In the answer, each line must appear exactly as in the records, and no picture may appear.

>>

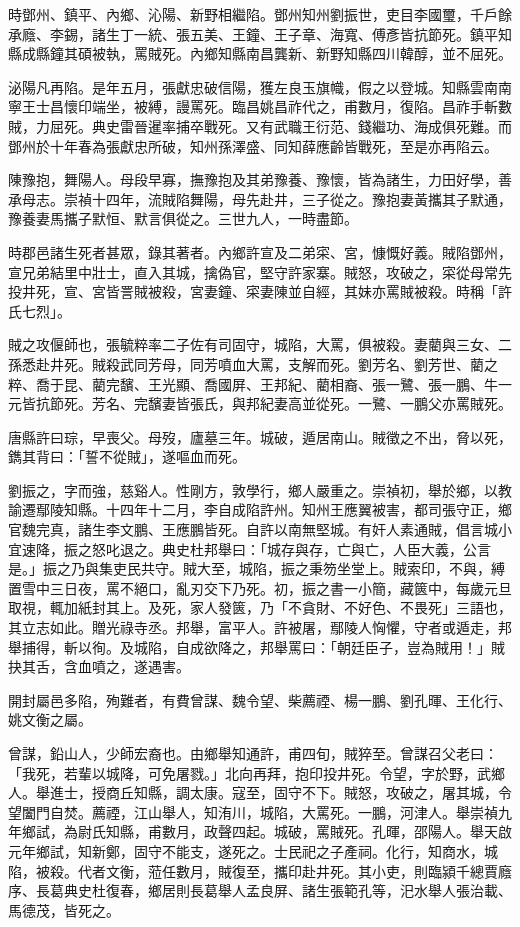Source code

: \begin{pinyinscope}
時鄧州、鎮平、內鄉、沁陽、新野相繼陷。鄧州知州劉振世，吏目李國璽，千戶餘承廕、李錫，諸生丁一統、張五美、王鐘、王子章、海寬、傅彥皆抗節死。鎮平知縣成縣鐘其碩被執，罵賊死。內鄉知縣南昌龔新、新野知縣四川韓醇，並不屈死。

泌陽凡再陷。是年五月，張獻忠破信陽，獲左良玉旗幟，假之以登城。知縣雲南南寧王士昌懷印端坐，被縛，謾罵死。臨昌姚昌祚代之，甫數月，復陷。昌祚手斬數賊，力屈死。典史雷晉暹率捕卒戰死。又有武職王衍范、錢繼功、海成俱死難。而鄧州於十年春為張獻忠所破，知州孫澤盛、同知薛應齡皆戰死，至是亦再陷云。

陳豫抱，舞陽人。母段早寡，撫豫抱及其弟豫養、豫懷，皆為諸生，力田好學，善承母志。崇禎十四年，流賊陷舞陽，母先赴井，三子從之。豫抱妻黃攜其子默通，豫養妻馬攜子默恒、默言俱從之。三世九人，一時盡節。

時郡邑諸生死者甚眾，錄其著者。內鄉許宣及二弟寀、宮，慷慨好義。賊陷鄧州，宣兄弟結里中壯士，直入其城，擒偽官，堅守許家寨。賊怒，攻破之，寀從母常先投井死，宣、宮皆詈賊被殺，宮妻鐘、寀妻陳並自經，其妹亦罵賊被殺。時稱「許氏七烈」。

賊之攻偃師也，張毓粹率二子佐有司固守，城陷，大罵，俱被殺。妻藺與三女、二孫悉赴井死。賊殺武同芳母，同芳噴血大罵，支解而死。劉芳名、劉芳世、藺之粹、喬于昆、藺完馪、王光顯、喬國屏、王邦紀、藺相裔、張一鷺、張一鵬、牛一元皆抗節死。芳名、完馪妻皆張氏，與邦紀妻高並從死。一鷺、一鵬父亦罵賊死。

唐縣許曰琮，早喪父。母歿，廬墓三年。城破，遁居南山。賊徵之不出，脅以死，鐫其背曰：「誓不從賊」，遂嘔血而死。

劉振之，字而強，慈谿人。性剛方，敦學行，鄉人嚴重之。崇禎初，舉於鄉，以教諭遷鄢陵知縣。十四年十二月，李自成陷許州。知州王應翼被害，都司張守正，鄉官魏完真，諸生李文鵬、王應鵬皆死。自許以南無堅城。有奸人素通賊，倡言城小宜速降，振之怒叱退之。典史杜邦舉曰：「城存與存，亡與亡，人臣大義，公言是。」振之乃與集吏民共守。賊大至，城陷，振之秉笏坐堂上。賊索印，不與，縛置雪中三日夜，罵不絕口，亂刃交下乃死。初，振之書一小簡，藏篋中，每歲元旦取視，輒加紙封其上。及死，家人發篋，乃「不貪財、不好色、不畏死」三語也，其立志如此。贈光祿寺丞。邦舉，富平人。許被屠，鄢陵人恟懼，守者或遁走，邦舉捕得，斬以徇。及城陷，自成欲降之，邦舉罵曰：「朝廷臣子，豈為賊用！」賊抉其舌，含血噴之，遂遇害。

開封屬邑多陷，殉難者，有費曾謀、魏令望、柴薦禋、楊一鵬、劉孔暉、王化行、姚文衡之屬。

曾謀，鉛山人，少師宏裔也。由鄉舉知通許，甫四旬，賊猝至。曾謀召父老曰：「我死，若輩以城降，可免屠戮。」北向再拜，抱印投井死。令望，字於野，武鄉人。舉進士，授商丘知縣，調太康。寇至，固守不下。賊怒，攻破之，屠其城，令望闔門自焚。薦禋，江山舉人，知洧川，城陷，大罵死。一鵬，河津人。舉崇禎九年鄉試，為尉氏知縣，甫數月，政聲四起。城破，罵賊死。孔暉，邵陽人。舉天啟元年鄉試，知新鄭，固守不能支，遂死之。士民祀之子產祠。化行，知商水，城陷，被殺。代者文衡，蒞任數月，賊復至，攜印赴井死。其小吏，則臨潁千總賈廕序、長葛典史杜復春，鄉居則長葛舉人孟良屏、諸生張範孔等，汜水舉人張治載、馬德茂，皆死之。


\end{pinyinscope}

<<

#### [Task result]
Source code

: \begin{pinyinscope}
時鄧州、鎮平、內鄉、沁陽、新野相繼陷。鄧州知州劉振世，吏目李國璽，千戶餘承廕、李錫，諸生丁一統、張五美、王鐘、王子章、海寬、傅彥皆抗節死。鎮平知縣成縣鐘其碩被執，罵賊死。內鄉知縣南昌龔新、新野知縣四川韓醇，並不屈死。

泌陽凡再陷。是年五月，張獻忠破信陽，獲左良玉旗幟，假之以登城。知縣雲南南寧王士昌懷印端坐，被縛，謾罵死。臨昌姚昌祚代之，甫數月，復陷。昌祚手斬數賊，力屈死。典史雷晉暹率捕卒戰死。又有武職王衍范、錢繼功、海成俱死難。而鄧州於十年春為張獻忠所破，知州孫澤盛、同知薛應齡皆戰死，至是亦再陷云。

陳豫抱，舞陽人。母段早寡，撫豫抱及其弟豫養、豫懷，皆為諸生，力田好學，善承母志。崇禎十四年，流賊陷舞陽，母先赴井，三子從之。豫抱妻黃攜其子默通，豫養妻馬攜子默恒、默言俱從之。三世九人，一時盡節。

時郡邑諸生死者甚眾，錄其著者。內鄉許宣及二弟寀、宮，慷慨好義。賊陷鄧州，宣兄弟結里中壯士，直入其城，擒偽官，堅守許家寨。賊怒，攻破之，寀從母常先投井死，宣、宮皆詈賊被殺，宮妻鐘、寀妻陳並自經，其妹亦罵賊被殺。時稱「許氏七烈」。

賊之攻偃師也，張毓粹率二子佐有司固守，城陷，大罵，俱被殺。妻藺與三女、二孫悉赴井死。賊殺武同芳母，同芳噴血大罵，支解而死。劉芳名、劉芳世、藺之粹、喬于昆、藺完馪、王光顯、喬國屏、王邦紀、藺相裔、張一鷺、張一鵬、牛一元皆抗節死。芳名、完馪妻皆張氏，與邦紀妻高並從死。一鷺、一鵬父亦罵賊死。

唐縣許曰琮，早喪父。母歿，廬墓三年。城破，遁居南山。賊徵之不出，脅以死，鐫其背曰：「誓不從賊」，遂嘔血而死。

劉振之，字而強，慈谿人。性剛方，敦學行，鄉人嚴重之。崇禎初，舉於鄉，以教諭遷鄢陵知縣。十四年十二月，李自成陷許州。知州王應翼被害，都司張守正，鄉官魏完真，諸生李文鵬、王應鵬皆死。自許以南無堅城。有奸人素通賊，倡言城小宜速降，振之怒叱退之。典史杜邦舉曰：「城存與存，亡與亡，人臣大義，公言是。」振之乃與集吏民共守。賊大至，城陷，振之秉笏坐堂上。賊索印，不與，縛置雪中三日夜，罵不絕口，亂刃交下乃死。初，振之書一小簡，藏篋中，每歲元旦取視，輒加紙封其上。及死，家人發篋，乃「不貪財、不好色、不畏死」三語也，其立志如此。贈光祿寺丞。邦舉，富平人。許被屠，鄢陵人恟懼，守者或遁走，邦舉捕得，斬以徇。及城陷，自成欲降之，邦舉罵曰：「朝廷臣子，豈為賊用！」賊抉其舌，含血噴之，遂遇害。

開封屬邑多陷，殉難者，有費曾謀、魏令望、柴薦禋、楊一鵬、劉孔暉、王化行、姚文衡之屬。

曾謀，鉛山人，少師宏裔也。由鄉舉知通許，甫四旬，賊猝至。曾謀召父老曰：「我死，若輩以城降，可免屠戮。」北向再拜，抱印投井死。令望，字於野，武鄉人。舉進士，授商丘知縣，調太康。寇至，固守不下。賊怒，攻破之，屠其城，令望闔門自焚。薦禋，江山舉人，知洧川，城陷，大罵死。一鵬，河津人。舉崇禎九年鄉試，為尉氏知縣，甫數月，政聲四起。城破，罵賊死。孔暉，邵陽人。舉天啟元年鄉試，知新鄭，固守不能支，遂死之。士民祀之子產祠。化行，知商水，城陷，被殺。代者文衡，蒞任數月，賊復至，攜印赴井死。其小吏，則臨潁千總賈廕序、長葛典史杜復春，鄉居則長葛舉人孟良屏、諸生張範孔等，汜水舉人張治載、馬德茂，皆死之。


\end{pinyinscope}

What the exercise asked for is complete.